**DATA EXTRACT:**
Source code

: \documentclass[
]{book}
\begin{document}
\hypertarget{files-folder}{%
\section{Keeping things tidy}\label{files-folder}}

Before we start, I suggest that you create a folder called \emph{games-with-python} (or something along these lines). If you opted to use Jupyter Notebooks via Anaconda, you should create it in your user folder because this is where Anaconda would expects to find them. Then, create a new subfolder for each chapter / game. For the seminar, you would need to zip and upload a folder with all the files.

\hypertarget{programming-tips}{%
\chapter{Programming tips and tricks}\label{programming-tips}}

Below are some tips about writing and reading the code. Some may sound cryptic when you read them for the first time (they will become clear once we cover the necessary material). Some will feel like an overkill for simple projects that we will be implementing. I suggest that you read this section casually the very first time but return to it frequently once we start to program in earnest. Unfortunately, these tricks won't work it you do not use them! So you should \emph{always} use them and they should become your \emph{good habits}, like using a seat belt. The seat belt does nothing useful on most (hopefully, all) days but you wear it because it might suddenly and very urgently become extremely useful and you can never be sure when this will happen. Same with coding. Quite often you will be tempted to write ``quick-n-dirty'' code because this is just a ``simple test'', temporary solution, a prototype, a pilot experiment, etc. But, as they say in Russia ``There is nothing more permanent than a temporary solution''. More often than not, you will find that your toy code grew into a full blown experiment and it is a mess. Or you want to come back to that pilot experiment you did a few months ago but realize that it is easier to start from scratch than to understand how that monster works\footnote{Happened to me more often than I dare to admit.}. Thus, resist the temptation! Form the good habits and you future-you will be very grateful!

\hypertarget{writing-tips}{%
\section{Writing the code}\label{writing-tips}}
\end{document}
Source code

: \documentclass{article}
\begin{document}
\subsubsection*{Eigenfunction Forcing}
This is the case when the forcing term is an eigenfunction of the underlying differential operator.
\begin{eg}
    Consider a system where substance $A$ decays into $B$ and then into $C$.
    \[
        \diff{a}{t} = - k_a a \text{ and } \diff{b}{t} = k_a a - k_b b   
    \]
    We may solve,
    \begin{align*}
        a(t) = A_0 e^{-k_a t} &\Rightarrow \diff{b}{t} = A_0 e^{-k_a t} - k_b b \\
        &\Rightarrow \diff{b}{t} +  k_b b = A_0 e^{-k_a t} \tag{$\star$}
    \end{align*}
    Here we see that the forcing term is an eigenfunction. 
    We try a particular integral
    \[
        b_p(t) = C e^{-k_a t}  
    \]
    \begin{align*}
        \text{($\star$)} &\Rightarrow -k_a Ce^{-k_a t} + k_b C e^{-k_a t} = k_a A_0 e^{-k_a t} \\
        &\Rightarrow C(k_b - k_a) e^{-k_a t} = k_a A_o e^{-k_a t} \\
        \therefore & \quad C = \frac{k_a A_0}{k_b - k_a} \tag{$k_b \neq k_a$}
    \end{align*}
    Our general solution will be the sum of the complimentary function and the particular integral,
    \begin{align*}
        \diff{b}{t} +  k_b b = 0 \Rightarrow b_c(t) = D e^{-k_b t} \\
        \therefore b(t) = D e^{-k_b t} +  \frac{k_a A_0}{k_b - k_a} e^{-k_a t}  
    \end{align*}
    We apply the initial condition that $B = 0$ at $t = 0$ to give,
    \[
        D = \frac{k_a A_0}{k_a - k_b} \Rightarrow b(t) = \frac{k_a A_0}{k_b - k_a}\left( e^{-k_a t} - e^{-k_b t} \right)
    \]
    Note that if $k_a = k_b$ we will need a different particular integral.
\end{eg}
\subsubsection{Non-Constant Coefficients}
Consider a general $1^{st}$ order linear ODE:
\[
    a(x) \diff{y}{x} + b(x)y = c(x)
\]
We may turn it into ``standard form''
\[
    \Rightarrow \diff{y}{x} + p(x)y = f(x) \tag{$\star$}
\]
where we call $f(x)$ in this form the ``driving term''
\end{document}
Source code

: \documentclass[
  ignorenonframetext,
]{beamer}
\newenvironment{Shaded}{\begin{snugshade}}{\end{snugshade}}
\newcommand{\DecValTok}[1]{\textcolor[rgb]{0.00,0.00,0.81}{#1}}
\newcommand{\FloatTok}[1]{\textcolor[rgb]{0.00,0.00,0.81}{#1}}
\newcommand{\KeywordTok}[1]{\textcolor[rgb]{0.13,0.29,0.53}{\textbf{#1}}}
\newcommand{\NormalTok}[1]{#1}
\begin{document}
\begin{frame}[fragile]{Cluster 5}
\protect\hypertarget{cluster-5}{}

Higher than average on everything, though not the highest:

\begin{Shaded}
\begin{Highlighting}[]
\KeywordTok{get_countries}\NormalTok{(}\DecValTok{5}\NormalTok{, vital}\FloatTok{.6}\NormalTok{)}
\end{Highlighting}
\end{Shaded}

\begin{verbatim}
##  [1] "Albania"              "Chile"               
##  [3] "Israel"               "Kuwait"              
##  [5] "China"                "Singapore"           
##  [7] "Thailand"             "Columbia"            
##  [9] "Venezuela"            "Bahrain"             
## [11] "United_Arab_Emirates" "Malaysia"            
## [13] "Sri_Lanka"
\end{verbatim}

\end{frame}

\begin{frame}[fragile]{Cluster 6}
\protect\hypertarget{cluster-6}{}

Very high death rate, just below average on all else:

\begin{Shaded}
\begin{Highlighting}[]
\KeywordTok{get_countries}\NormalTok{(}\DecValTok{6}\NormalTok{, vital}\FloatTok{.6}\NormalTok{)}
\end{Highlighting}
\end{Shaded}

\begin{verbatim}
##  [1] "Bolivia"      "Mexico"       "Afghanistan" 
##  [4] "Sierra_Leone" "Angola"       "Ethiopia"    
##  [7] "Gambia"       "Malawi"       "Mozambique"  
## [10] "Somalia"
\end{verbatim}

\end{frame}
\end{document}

**WORK TO BE COMPLETED:**
Reply with every line of the material above, unaltered.

**OUTPUT:**
Source code

: \documentclass[
]{book}
\begin{document}
\hypertarget{files-folder}{%
\section{Keeping things tidy}\label{files-folder}}

Before we start, I suggest that you create a folder called \emph{games-with-python} (or something along these lines). If you opted to use Jupyter Notebooks via Anaconda, you should create it in your user folder because this is where Anaconda would expects to find them. Then, create a new subfolder for each chapter / game. For the seminar, you would need to zip and upload a folder with all the files.

\hypertarget{programming-tips}{%
\chapter{Programming tips and tricks}\label{programming-tips}}

Below are some tips about writing and reading the code. Some may sound cryptic when you read them for the first time (they will become clear once we cover the necessary material). Some will feel like an overkill for simple projects that we will be implementing. I suggest that you read this section casually the very first time but return to it frequently once we start to program in earnest. Unfortunately, these tricks won't work it you do not use them! So you should \emph{always} use them and they should become your \emph{good habits}, like using a seat belt. The seat belt does nothing useful on most (hopefully, all) days but you wear it because it might suddenly and very urgently become extremely useful and you can never be sure when this will happen. Same with coding. Quite often you will be tempted to write ``quick-n-dirty'' code because this is just a ``simple test'', temporary solution, a prototype, a pilot experiment, etc. But, as they say in Russia ``There is nothing more permanent than a temporary solution''. More often than not, you will find that your toy code grew into a full blown experiment and it is a mess. Or you want to come back to that pilot experiment you did a few months ago but realize that it is easier to start from scratch than to understand how that monster works\footnote{Happened to me more often than I dare to admit.}. Thus, resist the temptation! Form the good habits and you future-you will be very grateful!

\hypertarget{writing-tips}{%
\section{Writing the code}\label{writing-tips}}
\end{document}
Source code

: \documentclass{article}
\begin{document}
\subsubsection*{Eigenfunction Forcing}
This is the case when the forcing term is an eigenfunction of the underlying differential operator.
\begin{eg}
    Consider a system where substance $A$ decays into $B$ and then into $C$.
    \[
        \diff{a}{t} = - k_a a \text{ and } \diff{b}{t} = k_a a - k_b b   
    \]
    We may solve,
    \begin{align*}
        a(t) = A_0 e^{-k_a t} &\Rightarrow \diff{b}{t} = A_0 e^{-k_a t} - k_b b \\
        &\Rightarrow \diff{b}{t} +  k_b b = A_0 e^{-k_a t} \tag{$\star$}
    \end{align*}
    Here we see that the forcing term is an eigenfunction. 
    We try a particular integral
    \[
        b_p(t) = C e^{-k_a t}  
    \]
    \begin{align*}
        \text{($\star$)} &\Rightarrow -k_a Ce^{-k_a t} + k_b C e^{-k_a t} = k_a A_0 e^{-k_a t} \\
        &\Rightarrow C(k_b - k_a) e^{-k_a t} = k_a A_o e^{-k_a t} \\
        \therefore & \quad C = \frac{k_a A_0}{k_b - k_a} \tag{$k_b \neq k_a$}
    \end{align*}
    Our general solution will be the sum of the complimentary function and the particular integral,
    \begin{align*}
        \diff{b}{t} +  k_b b = 0 \Rightarrow b_c(t) = D e^{-k_b t} \\
        \therefore b(t) = D e^{-k_b t} +  \frac{k_a A_0}{k_b - k_a} e^{-k_a t}  
    \end{align*}
    We apply the initial condition that $B = 0$ at $t = 0$ to give,
    \[
        D = \frac{k_a A_0}{k_a - k_b} \Rightarrow b(t) = \frac{k_a A_0}{k_b - k_a}\left( e^{-k_a t} - e^{-k_b t} \right)
    \]
    Note that if $k_a = k_b$ we will need a different particular integral.
\end{eg}
\subsubsection{Non-Constant Coefficients}
Consider a general $1^{st}$ order linear ODE:
\[
    a(x) \diff{y}{x} + b(x)y = c(x)
\]
We may turn it into ``standard form''
\[
    \Rightarrow \diff{y}{x} + p(x)y = f(x) \tag{$\star$}
\]
where we call $f(x)$ in this form the ``driving term''
\end{document}
Source code

: \documentclass[
  ignorenonframetext,
]{beamer}
\newenvironment{Shaded}{\begin{snugshade}}{\end{snugshade}}
\newcommand{\DecValTok}[1]{\textcolor[rgb]{0.00,0.00,0.81}{#1}}
\newcommand{\FloatTok}[1]{\textcolor[rgb]{0.00,0.00,0.81}{#1}}
\newcommand{\KeywordTok}[1]{\textcolor[rgb]{0.13,0.29,0.53}{\textbf{#1}}}
\newcommand{\NormalTok}[1]{#1}
\begin{document}
\begin{frame}[fragile]{Cluster 5}
\protect\hypertarget{cluster-5}{}

Higher than average on everything, though not the highest:

\begin{Shaded}
\begin{Highlighting}[]
\KeywordTok{get_countries}\NormalTok{(}\DecValTok{5}\NormalTok{, vital}\FloatTok{.6}\NormalTok{)}
\end{Highlighting}
\end{Shaded}

\begin{verbatim}
##  [1] "Albania"              "Chile"               
##  [3] "Israel"               "Kuwait"              
##  [5] "China"                "Singapore"           
##  [7] "Thailand"             "Columbia"            
##  [9] "Venezuela"            "Bahrain"             
## [11] "United_Arab_Emirates" "Malaysia"            
## [13] "Sri_Lanka"
\end{verbatim}

\end{frame}

\begin{frame}[fragile]{Cluster 6}
\protect\hypertarget{cluster-6}{}

Very high death rate, just below average on all else:

\begin{Shaded}
\begin{Highlighting}[]
\KeywordTok{get_countries}\NormalTok{(}\DecValTok{6}\NormalTok{, vital}\FloatTok{.6}\NormalTok{)}
\end{Highlighting}
\end{Shaded}

\begin{verbatim}
##  [1] "Bolivia"      "Mexico"       "Afghanistan" 
##  [4] "Sierra_Leone" "Angola"       "Ethiopia"    
##  [7] "Gambia"       "Malawi"       "Mozambique"  
## [10] "Somalia"
\end{verbatim}

\end{frame}
\end{document}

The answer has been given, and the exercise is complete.